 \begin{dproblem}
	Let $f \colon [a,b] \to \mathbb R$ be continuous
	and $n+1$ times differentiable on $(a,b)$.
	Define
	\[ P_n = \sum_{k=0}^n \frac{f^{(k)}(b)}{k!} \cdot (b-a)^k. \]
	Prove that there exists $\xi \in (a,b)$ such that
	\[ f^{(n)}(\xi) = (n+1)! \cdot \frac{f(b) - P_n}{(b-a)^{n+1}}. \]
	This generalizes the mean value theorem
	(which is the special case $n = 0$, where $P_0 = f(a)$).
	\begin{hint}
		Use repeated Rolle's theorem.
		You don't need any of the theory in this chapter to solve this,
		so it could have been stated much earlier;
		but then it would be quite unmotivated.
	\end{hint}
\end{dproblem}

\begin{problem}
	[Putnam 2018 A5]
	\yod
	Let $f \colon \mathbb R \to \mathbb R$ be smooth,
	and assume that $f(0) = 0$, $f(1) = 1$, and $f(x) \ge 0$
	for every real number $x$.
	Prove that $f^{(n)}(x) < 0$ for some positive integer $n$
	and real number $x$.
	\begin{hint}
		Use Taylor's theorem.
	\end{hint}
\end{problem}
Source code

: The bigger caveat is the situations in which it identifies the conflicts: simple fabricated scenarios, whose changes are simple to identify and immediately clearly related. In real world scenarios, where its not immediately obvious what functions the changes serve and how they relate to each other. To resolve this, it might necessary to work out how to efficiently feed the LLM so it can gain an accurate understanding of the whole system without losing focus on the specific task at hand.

What is needed:
Please restate the material above, word for word and in full.

Answer to the exercise:
 \begin{dproblem}
	Let $f \colon [a,b] \to \mathbb R$ be continuous
	and $n+1$ times differentiable on $(a,b)$.
	Define
	\[ P_n = \sum_{k=0}^n \frac{f^{(k)}(b)}{k!} \cdot (b-a)^k. \]
	Prove that there exists $\xi \in (a,b)$ such that
	\[ f^{(n)}(\xi) = (n+1)! \cdot \frac{f(b) - P_n}{(b-a)^{n+1}}. \]
	This generalizes the mean value theorem
	(which is the special case $n = 0$, where $P_0 = f(a)$).
	\begin{hint}
		Use repeated Rolle's theorem.
		You don't need any of the theory in this chapter to solve this,
		so it could have been stated much earlier;
		but then it would be quite unmotivated.
	\end{hint}
\end{dproblem}

\begin{problem}
	[Putnam 2018 A5]
	\yod
	Let $f \colon \mathbb R \to \mathbb R$ be smooth,
	and assume that $f(0) = 0$, $f(1) = 1$, and $f(x) \ge 0$
	for every real number $x$.
	Prove that $f^{(n)}(x) < 0$ for some positive integer $n$
	and real number $x$.
	\begin{hint}
		Use Taylor's theorem.
	\end{hint}
\end{problem}
Source code

: The bigger caveat is the situations in which it identifies the conflicts: simple fabricated scenarios, whose changes are simple to identify and immediately clearly related. In real world scenarios, where its not immediately obvious what functions the changes serve and how they relate to each other. To resolve this, it might necessary to work out how to efficiently feed the LLM so it can gain an accurate understanding of the whole system without losing focus on the specific task at hand.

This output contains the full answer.